The USA continues to signal reluctance on the issue of sending fighter jets to Ukraine, despite increasing support for the move in Europe.
Recent remarks from one of Washington’s top generals indicate the Pentagon and the Biden administration still have doubts about providing Lockheed Martin F-16 fighters to the Ukrainian air force (UAF). Kyiv’s armed forces have launched a much-anticipated counter-attack against Russian invaders.
“Conditions right now for the employment of the F-16s… they’re probably not ideal,” Lieutenant General Douglas Sims, operations director for the Pentagon’s joint staff, said on 13 July.
Sims’ comment came the same week as a NATO summit in Vilnius, Lithuania, during which a so-called “fighter coalition” of 11 European countries coalesced around the goal of providing Kyiv with the single-engined Lockheed jets.
The three-star general added that based on Pentagon assessments, Russia still has sufficient anti-air capability in Ukraine to prevent the advanced but-not-stealthy F-16s from achieving a significant battlefield impact.
“The Russians still possess some air defence capability. They have [air-to-air] capability,” Sims says. “The number of F-16s that would be provided may not be perfect for what’s going on right now.”
That view is likely to dampen optimism in Kyiv and other European capitals resulting from developments at the Vilnius summit, where there appeared to be progress on getting F-16s to Ukraine.
At the meeting, the fighter coalition announced, with tacit support from Washington, plans to begin training UAF pilots to fly F-16s in August. The arrangement will see Dutch and Danish aviators leading instruction for their Ukrainian counterparts, first in Denmark and later Romania.
However, the Biden administration has yet to provide a firm commitment to either allow European F-16 operators to transfer jets to Ukraine or to directly provide Kyiv with the long-sought equipment.
Under American law, Washington must approve sales and transfers of any US-made arms, including sales and transfers to third parties by existing operators, such as Denmark or the Netherlands. The Royal Danish Air Force operates 33 of the fourth-generation fighters, while the Royal Netherlands Air Force has 29 in its inventory, according to Cirium data.
While Washington will still require convincing, there is reason for optimism among supporters of the F-16 transfer.

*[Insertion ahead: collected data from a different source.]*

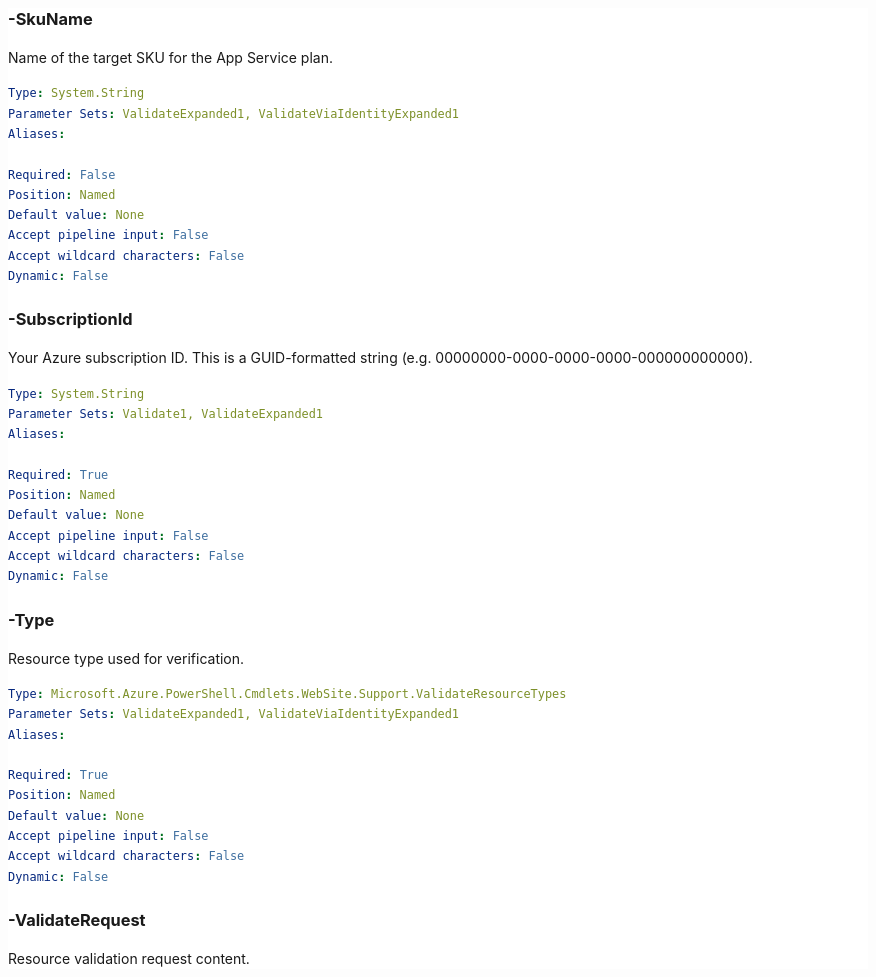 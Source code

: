 ### -SkuName
Name of the target SKU for the App Service plan.

```yaml
Type: System.String
Parameter Sets: ValidateExpanded1, ValidateViaIdentityExpanded1
Aliases:

Required: False
Position: Named
Default value: None
Accept pipeline input: False
Accept wildcard characters: False
Dynamic: False
```

### -SubscriptionId
Your Azure subscription ID.
This is a GUID-formatted string (e.g.
00000000-0000-0000-0000-000000000000).

```yaml
Type: System.String
Parameter Sets: Validate1, ValidateExpanded1
Aliases:

Required: True
Position: Named
Default value: None
Accept pipeline input: False
Accept wildcard characters: False
Dynamic: False
```

### -Type
Resource type used for verification.

```yaml
Type: Microsoft.Azure.PowerShell.Cmdlets.WebSite.Support.ValidateResourceTypes
Parameter Sets: ValidateExpanded1, ValidateViaIdentityExpanded1
Aliases:

Required: True
Position: Named
Default value: None
Accept pipeline input: False
Accept wildcard characters: False
Dynamic: False
```

### -ValidateRequest
Resource validation request content.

Over 18 months of war, the Biden administration has repeatedly expressed initial reluctance to provide Ukraine with the most-powerful and sophisticated conventional weapon systems in America’s arsenal – such as air defence-systems and highly-accurate rocket artillery – before eventually relenting.
Amid criticism of the uneven approach, the administration has stood by its shifting policy stances, describing the changes as an evolution.
“The support has evolved over time, as the war has evolved,” US National Security Council communications coordinator John Kirby said on 20 May at the G7 summit in Hiroshima, Japan.
Kirby offered that explanation when Washington announced support for European allies’ request to offer F-16 flight training for Ukrainian pilots.
Sims also telegraphed willingness at the Pentagon to change the current stance if the battlefield situation in Ukraine evolves. “The conditions in the environment certainly are changing over time,” he says. “As the future changes, that certainly will dictate how [fighters] are employed.”
The USA has not provided detail about whether or how the Pentagon might be involved with the F-16 training effort.
“We do support those efforts and appreciate the leadership that Denmark and the Netherlands are providing on that front,” Pentagon press secretary Brigadier General Pat Ryder says.
The Danish defence ministry says the goal of the programme is to provide UAF aviators and support personnel with “basic skills and prerequisites to fly, service and maintain F-16 aircraft”.